Członek m.in. TNW (1947), PAN (1952), Towarzystwa Prawniczego w Warszawie. Członek redakcji czasopism, m.in.: „Orzecznictwa Polskich Sądów”, „Gazety Sądowej Warszawskiej”, „Polskiego Procesu Cywilnego”.
Zmarł 25 VIII 1959 w Warszawie.

Postępowanie sądowe karne, Warszawa 1925; Polskie prawo karne materialne, Warszawa 1946; Polski proces karny przed sądem powszechnym. Zasady ogólne, Warszawa 1948; Wznowienie postępowania karnego w prawie Polski na tle prawnoporównawczym, Warszawa 1957.

G. Rejman, Stanisław Śliwiński 1887–1959, [w:] Profesorowie Wydziału Prawa i Administracji Uniwersytetu Warszawskiego 1808–2008, Warszawa 2008, s. 135–137.

MARIA ROGACKA-RZEWNICKA

STANISŁAW ŚLIWIŃSKI

1887–1959

 

Był wybitnym uczonym z zakresu prawa, specjalizującym się w prawie karnym. Od 1922 aż do 1953 roku był związany z Wydziałem Prawa i Administracji Uniwersytetu Warszawskiego. Początki jego życia i kariery naukowej wiążą się jednak ze Lwowem, gdzie się urodził, ukończył szkołę powszechną, gimnazjum oraz studia na Wydziale Prawa Uniwersytetu Lwowskiego (1905–1909). W 1910 roku uzyskał stopień doktora praw. Zainteresowania naukowe z powodzeniem łączył z praktyką w zawodzie sędziego, zdobywając kolejne szczeble w karierze sędziowskiej. Po ukończeniu aplikacji sądowej został mianowany sędzią powiatowym w Kałuszu (woj. stanisławowskie), a następnie w czasie I wojny światowej najpierw był sędzią w Dąbrowie Górniczej, a od 1917 roku – sędzią Sądu Okręgowego w Częstochowie. W 1918 roku pracował w Departamencie Sprawiedliwości Tymczasowej Rady Stanu. W 1923 roku otrzymał nominację na stanowisko sędziego Sądu Najwyższego i pozostał na nim do 1 maja 1939 roku, kiedy został profesorem zwyczajnym UW. Po wojnie poświęcił się głównie pracy naukowej.

Życiorys zawodowy Śliwińskiego był ściśle związany z rzeczywistością czasów, w których przyszło mu żyć. Jego droga nie zawsze wynikała z osobistych wyborów. Najczęściej jej determinantem były okoliczności zewnętrzne, związane z historycznym losem Polski.
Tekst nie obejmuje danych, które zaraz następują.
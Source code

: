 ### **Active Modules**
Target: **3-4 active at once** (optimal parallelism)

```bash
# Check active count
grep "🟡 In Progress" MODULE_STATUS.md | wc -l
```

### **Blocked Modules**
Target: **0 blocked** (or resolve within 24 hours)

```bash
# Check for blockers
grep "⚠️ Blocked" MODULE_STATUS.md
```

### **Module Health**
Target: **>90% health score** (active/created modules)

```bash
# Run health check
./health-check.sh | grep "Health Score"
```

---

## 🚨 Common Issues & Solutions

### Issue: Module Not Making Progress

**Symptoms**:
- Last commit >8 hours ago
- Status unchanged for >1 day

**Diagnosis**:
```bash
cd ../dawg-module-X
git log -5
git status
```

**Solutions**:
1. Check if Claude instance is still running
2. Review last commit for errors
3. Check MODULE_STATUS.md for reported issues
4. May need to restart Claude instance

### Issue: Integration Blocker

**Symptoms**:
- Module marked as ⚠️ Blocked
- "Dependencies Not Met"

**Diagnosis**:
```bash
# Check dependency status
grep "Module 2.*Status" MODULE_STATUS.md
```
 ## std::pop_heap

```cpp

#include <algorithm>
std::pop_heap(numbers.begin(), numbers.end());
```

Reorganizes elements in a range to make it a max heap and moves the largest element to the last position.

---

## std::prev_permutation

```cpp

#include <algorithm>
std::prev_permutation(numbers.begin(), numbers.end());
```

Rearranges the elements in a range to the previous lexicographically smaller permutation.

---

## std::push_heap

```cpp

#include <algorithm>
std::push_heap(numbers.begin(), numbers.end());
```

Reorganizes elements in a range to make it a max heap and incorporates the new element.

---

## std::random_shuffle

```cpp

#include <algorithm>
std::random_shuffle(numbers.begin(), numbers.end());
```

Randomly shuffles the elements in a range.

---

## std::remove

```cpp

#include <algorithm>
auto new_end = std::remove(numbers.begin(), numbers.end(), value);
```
Ich złożoność paradoksalnie okazała się czynnikiem, pozwalającym na ujawnienie licznych talentów i umiejętności Śliwińskiego oraz na ich efektywne wykorzystanie. Profesor Śliwiński był bowiem nie tylko wybitnym naukowcem i świetnym nauczycielem akademickim, lecz także znakomitym sędzią i cenionym twórcą projektów prawa. Osobnym, ale ważnym wątkiem jego życia była działalność społeczna. Suma tych aktywności składa się na obraz człowieka żyjącego niezwykle twórczo i intensywnie. Zawodowy życiorys Śliwińskiego wymaga jednak uzupełnienia o informację na temat jego nieprzeciętnej osobowości. W ocenie osób, które go znały osobiście, był uosobieniem prawości, dobroci, sprawiedliwości i życzliwości dla innych.
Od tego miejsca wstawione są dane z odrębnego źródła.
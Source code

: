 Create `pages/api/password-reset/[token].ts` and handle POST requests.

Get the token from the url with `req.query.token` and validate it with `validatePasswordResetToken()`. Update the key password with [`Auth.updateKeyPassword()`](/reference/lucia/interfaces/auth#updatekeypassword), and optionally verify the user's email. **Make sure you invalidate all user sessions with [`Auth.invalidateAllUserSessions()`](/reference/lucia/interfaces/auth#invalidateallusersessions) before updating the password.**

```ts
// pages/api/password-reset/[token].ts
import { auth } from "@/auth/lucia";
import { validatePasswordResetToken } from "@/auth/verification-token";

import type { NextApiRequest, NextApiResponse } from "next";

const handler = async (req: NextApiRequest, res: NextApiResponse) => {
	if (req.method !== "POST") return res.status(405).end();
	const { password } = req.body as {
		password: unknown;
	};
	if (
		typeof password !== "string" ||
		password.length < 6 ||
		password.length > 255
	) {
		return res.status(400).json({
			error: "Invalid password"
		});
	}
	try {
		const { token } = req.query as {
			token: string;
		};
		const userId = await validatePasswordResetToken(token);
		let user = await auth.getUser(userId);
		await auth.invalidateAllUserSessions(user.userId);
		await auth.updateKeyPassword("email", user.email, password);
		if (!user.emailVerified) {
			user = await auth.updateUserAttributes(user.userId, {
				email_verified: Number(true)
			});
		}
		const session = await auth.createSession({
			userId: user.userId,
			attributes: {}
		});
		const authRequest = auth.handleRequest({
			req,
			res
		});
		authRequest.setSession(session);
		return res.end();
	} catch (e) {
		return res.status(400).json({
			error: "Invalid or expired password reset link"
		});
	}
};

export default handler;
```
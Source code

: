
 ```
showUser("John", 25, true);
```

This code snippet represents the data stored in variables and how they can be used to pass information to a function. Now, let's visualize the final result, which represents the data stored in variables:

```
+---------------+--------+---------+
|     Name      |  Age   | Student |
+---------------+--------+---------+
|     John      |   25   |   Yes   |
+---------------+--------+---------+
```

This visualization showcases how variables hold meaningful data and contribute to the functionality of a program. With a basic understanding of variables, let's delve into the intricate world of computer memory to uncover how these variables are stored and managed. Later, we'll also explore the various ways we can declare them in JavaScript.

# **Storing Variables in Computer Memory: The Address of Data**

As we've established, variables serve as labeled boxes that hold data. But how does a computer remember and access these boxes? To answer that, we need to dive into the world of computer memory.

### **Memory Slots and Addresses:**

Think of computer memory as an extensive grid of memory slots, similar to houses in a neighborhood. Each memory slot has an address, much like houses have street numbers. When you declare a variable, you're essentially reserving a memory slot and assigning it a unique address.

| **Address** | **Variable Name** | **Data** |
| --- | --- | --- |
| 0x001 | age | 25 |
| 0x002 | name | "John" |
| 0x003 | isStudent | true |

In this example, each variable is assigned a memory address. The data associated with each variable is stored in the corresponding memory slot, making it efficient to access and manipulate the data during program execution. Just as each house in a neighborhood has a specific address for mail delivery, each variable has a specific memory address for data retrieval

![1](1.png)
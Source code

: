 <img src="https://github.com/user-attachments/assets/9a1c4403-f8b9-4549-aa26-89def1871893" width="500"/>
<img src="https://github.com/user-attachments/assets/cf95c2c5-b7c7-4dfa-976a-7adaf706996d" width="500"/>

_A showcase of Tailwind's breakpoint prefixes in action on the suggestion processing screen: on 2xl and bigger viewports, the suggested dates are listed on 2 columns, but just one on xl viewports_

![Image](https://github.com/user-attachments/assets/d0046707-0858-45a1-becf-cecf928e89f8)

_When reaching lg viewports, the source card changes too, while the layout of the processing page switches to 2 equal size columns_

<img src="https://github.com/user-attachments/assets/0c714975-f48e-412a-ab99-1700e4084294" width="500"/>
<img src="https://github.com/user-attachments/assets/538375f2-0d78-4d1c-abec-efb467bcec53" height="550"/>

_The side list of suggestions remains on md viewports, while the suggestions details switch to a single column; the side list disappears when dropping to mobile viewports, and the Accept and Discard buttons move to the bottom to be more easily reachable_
W karierze zawodowej Śliwińskiego można wyróżnić cztery główne okresy, pokrywające się z ważnymi cezurami historycznymi. Jej początki przypadają na czas pozostawania Polski pod zaborami. Po ukończeniu studiów prawniczych i aplikacji sądowej pracował jako sędzia stosujący prawo obowiązujące pod zaborem austriackim. Nigdy jednak nie czynił tego bezkrytycznie i bezrefleksyjnie. Znakomicie znając tradycje sądownictwa polskiego z czasów przedrozbiorowych, starał się je kultywować w swej praktyce orzeczniczej, m.in. przez stosowanie polskiej terminologii prawniczej.

Kolejny okres życia Śliwińskiego przypadł na lata międzywojenne. Cechuje go nadzwyczajna aktywność w sferze działalności prawotwórczej. Miał swój udział w powstaniu Komisji Kodyfikacyjnej, której zadaniem było opracowanie kodeksu karnego, kodeksu postępowania karnego i prawa o ustroju sądów powszechnych, uczestniczył także w jej pracach merytorycznych. Rzeczywistość po odzyskaniu niepodległości przez Polskę była dużym wyzwaniem dla prawników, w związku z koniecznością ustanowienia nowego, jednolitego prawa na obszarze całego kraju.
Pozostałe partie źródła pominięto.